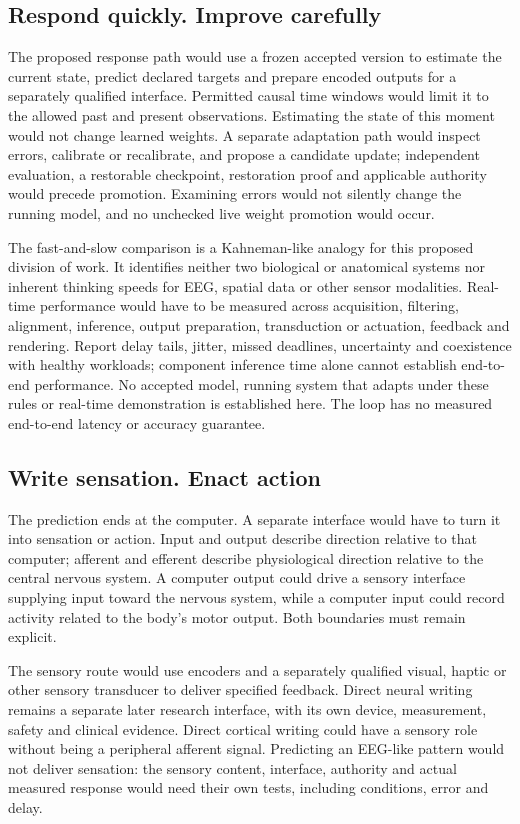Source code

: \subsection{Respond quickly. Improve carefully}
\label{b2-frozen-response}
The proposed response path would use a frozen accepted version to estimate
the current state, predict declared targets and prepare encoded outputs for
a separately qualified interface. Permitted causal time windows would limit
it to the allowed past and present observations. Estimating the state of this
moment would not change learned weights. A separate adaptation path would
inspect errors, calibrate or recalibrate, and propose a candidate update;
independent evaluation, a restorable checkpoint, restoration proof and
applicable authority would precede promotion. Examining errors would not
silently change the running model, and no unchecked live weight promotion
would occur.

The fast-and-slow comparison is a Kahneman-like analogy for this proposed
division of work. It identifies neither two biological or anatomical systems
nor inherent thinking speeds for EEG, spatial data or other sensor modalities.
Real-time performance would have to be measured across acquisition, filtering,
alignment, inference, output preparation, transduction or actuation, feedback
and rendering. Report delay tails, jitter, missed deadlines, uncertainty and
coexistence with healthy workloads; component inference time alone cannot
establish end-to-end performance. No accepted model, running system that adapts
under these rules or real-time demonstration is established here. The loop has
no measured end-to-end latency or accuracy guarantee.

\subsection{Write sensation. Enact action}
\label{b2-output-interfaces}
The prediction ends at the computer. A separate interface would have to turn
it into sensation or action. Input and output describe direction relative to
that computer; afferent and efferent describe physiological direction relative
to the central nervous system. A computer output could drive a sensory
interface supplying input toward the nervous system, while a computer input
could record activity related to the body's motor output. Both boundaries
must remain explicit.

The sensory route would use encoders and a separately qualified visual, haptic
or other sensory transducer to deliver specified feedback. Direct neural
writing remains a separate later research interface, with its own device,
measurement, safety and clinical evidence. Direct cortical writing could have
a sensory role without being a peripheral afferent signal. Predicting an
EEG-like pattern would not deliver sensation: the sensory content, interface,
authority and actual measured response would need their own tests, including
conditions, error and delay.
● ● ● ● ● ● ●
Action item >> The records above should be returned word for word, with every picture left out.

Result of this task >>
Source code

: \subsection{Respond quickly. Improve carefully}
\label{b2-frozen-response}
The proposed response path would use a frozen accepted version to estimate
the current state, predict declared targets and prepare encoded outputs for
a separately qualified interface. Permitted causal time windows would limit
it to the allowed past and present observations. Estimating the state of this
moment would not change learned weights. A separate adaptation path would
inspect errors, calibrate or recalibrate, and propose a candidate update;
independent evaluation, a restorable checkpoint, restoration proof and
applicable authority would precede promotion. Examining errors would not
silently change the running model, and no unchecked live weight promotion
would occur.

The fast-and-slow comparison is a Kahneman-like analogy for this proposed
division of work. It identifies neither two biological or anatomical systems
nor inherent thinking speeds for EEG, spatial data or other sensor modalities.
Real-time performance would have to be measured across acquisition, filtering,
alignment, inference, output preparation, transduction or actuation, feedback
and rendering. Report delay tails, jitter, missed deadlines, uncertainty and
coexistence with healthy workloads; component inference time alone cannot
establish end-to-end performance. No accepted model, running system that adapts
under these rules or real-time demonstration is established here. The loop has
no measured end-to-end latency or accuracy guarantee.

\subsection{Write sensation. Enact action}
\label{b2-output-interfaces}
The prediction ends at the computer. A separate interface would have to turn
it into sensation or action. Input and output describe direction relative to
that computer; afferent and efferent describe physiological direction relative
to the central nervous system. A computer output could drive a sensory
interface supplying input toward the nervous system, while a computer input
could record activity related to the body's motor output. Both boundaries
must remain explicit.

The sensory route would use encoders and a separately qualified visual, haptic
or other sensory transducer to deliver specified feedback. Direct neural
writing remains a separate later research interface, with its own device,
measurement, safety and clinical evidence. Direct cortical writing could have
a sensory role without being a peripheral afferent signal. Predicting an
EEG-like pattern would not deliver sensation: the sensory content, interface,
authority and actual measured response would need their own tests, including
conditions, error and delay.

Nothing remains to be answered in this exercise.